L’Unione Europea (UE) guidata da Ursula von der Leyen sta perseguendo una strategia di diversificazione commerciale, con l’obiettivo di creare una nuova “globalizzazione felice” in versione europea. Una risposta che mira a mitigare gli impatti dei dazi statunitensi imposti da Donald Trump e a contrastare l’aggressività economica della Cina. Insomma, in Europa non si rassegnano all’idea di voler globalizzare il pianeta, come se non fosse già abbastanza evidente dove ci ha portato questo modello negli ultimi decenni.

UE – Accordi strategici e l’illusione del soft power

Uno dei punti chiave di questa nuova, e a mio avviso pessima, strategia è la conclusione dell’Unione Europea–Indonesia Comprehensive Economic Partnership Agreement, che punta a sbloccare il potenziale di un mercato di circa 286 milioni di abitanti con una crescita economica attorno al 5%. La Commissione Europea si prepara anche a lanciare nuovi negoziati con i Paesi firmatari del Partenariato Transpacifico (CPTPP). L’accordo con l’Indonesia è visto come un “game changer” perché rimuoverà il 98,5% dei dazi indonesiani sui prodotti europei, con un risparmio stimato di 600 milioni di euro per gli esportatori. I principali beneficiari? Automotive e agroalimentare, naturalmente.

Ma non è finita. L’UE punta anche a concludere un accordo di libero scambio con l’India entro la fine dell’anno, nonostante le evidenti riserve legate al sostegno indiano alla Russia. Intanto, i negoziati si stanno intensificando anche con Filippine, Thailandia, Malesia ed Emirati Arabi Uniti. L’obiettivo è evidente: stringere quanti più accordi commerciali possibili per rafforzare la propria influenza internazionale attraverso il cosiddetto soft power — in assenza, va detto, di un hard power credibile.

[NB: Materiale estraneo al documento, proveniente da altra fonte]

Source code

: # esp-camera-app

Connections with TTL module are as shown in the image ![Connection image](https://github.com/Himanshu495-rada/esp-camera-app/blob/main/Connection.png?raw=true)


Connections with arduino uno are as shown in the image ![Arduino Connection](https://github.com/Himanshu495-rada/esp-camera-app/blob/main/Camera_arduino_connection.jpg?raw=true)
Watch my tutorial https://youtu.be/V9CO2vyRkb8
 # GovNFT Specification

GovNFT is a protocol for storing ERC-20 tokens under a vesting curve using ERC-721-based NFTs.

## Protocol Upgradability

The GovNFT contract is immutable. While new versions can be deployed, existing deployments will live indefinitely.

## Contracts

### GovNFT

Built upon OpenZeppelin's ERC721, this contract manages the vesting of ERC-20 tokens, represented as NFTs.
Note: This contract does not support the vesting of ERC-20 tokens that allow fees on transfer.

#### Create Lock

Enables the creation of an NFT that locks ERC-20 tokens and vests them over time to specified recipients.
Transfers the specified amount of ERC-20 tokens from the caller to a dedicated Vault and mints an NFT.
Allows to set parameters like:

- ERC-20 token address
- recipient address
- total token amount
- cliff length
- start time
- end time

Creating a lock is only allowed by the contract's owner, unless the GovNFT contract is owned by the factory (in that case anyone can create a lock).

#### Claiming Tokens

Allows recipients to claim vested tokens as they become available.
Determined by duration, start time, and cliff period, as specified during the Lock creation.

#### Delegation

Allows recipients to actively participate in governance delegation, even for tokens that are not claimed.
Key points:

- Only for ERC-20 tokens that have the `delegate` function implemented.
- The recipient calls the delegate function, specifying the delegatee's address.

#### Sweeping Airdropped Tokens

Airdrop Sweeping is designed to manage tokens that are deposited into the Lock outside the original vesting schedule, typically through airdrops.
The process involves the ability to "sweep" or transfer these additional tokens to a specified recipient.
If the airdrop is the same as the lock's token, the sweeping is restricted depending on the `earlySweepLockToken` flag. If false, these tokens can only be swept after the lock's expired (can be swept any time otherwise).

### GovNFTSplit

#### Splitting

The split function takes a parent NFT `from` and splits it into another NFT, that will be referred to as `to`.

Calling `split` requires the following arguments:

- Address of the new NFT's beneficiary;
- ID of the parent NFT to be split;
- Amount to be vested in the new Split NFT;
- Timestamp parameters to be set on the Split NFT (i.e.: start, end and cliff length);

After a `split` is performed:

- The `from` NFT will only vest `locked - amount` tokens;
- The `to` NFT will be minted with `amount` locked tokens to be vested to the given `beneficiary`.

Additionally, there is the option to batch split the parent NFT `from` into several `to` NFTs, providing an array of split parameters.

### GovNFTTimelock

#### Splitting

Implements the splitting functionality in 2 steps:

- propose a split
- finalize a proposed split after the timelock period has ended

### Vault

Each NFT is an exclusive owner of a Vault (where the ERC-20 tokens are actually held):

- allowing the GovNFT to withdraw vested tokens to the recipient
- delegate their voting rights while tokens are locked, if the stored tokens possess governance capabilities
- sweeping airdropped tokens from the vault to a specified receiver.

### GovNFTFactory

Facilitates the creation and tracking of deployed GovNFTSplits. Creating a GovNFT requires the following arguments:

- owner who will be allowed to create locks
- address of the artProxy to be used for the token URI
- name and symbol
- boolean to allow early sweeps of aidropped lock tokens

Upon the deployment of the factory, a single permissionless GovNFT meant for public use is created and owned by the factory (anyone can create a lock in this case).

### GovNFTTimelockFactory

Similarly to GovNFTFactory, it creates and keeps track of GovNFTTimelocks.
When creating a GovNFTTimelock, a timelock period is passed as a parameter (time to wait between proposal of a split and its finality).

Globalizzazione anni ‘90, mentre l’Europa reale affonda

In sostanza, l’Unione Europea sta cercando disperatamente di ottenere un ruolo politico nello scenario internazionale che non è stata in grado di costruirsi negli ultimi 25 o 30 anni. E lo fa rincorrendo ancora il mito degli anni ‘90: quello della globalizzazione in cui tutti esportano e nessuno importa. Ma questo modello è fallito. Forse sarebbe più utile, invece, iniziare a occuparsi della domanda interna, cara Unione Europea. Magari di quei tanti milioni di cittadini europei che oggi non hanno più scuole, pensioni, sanità, ambiente. E che continuano a pagare il prezzo di un sogno globale che si è trasformato in un incubo locale.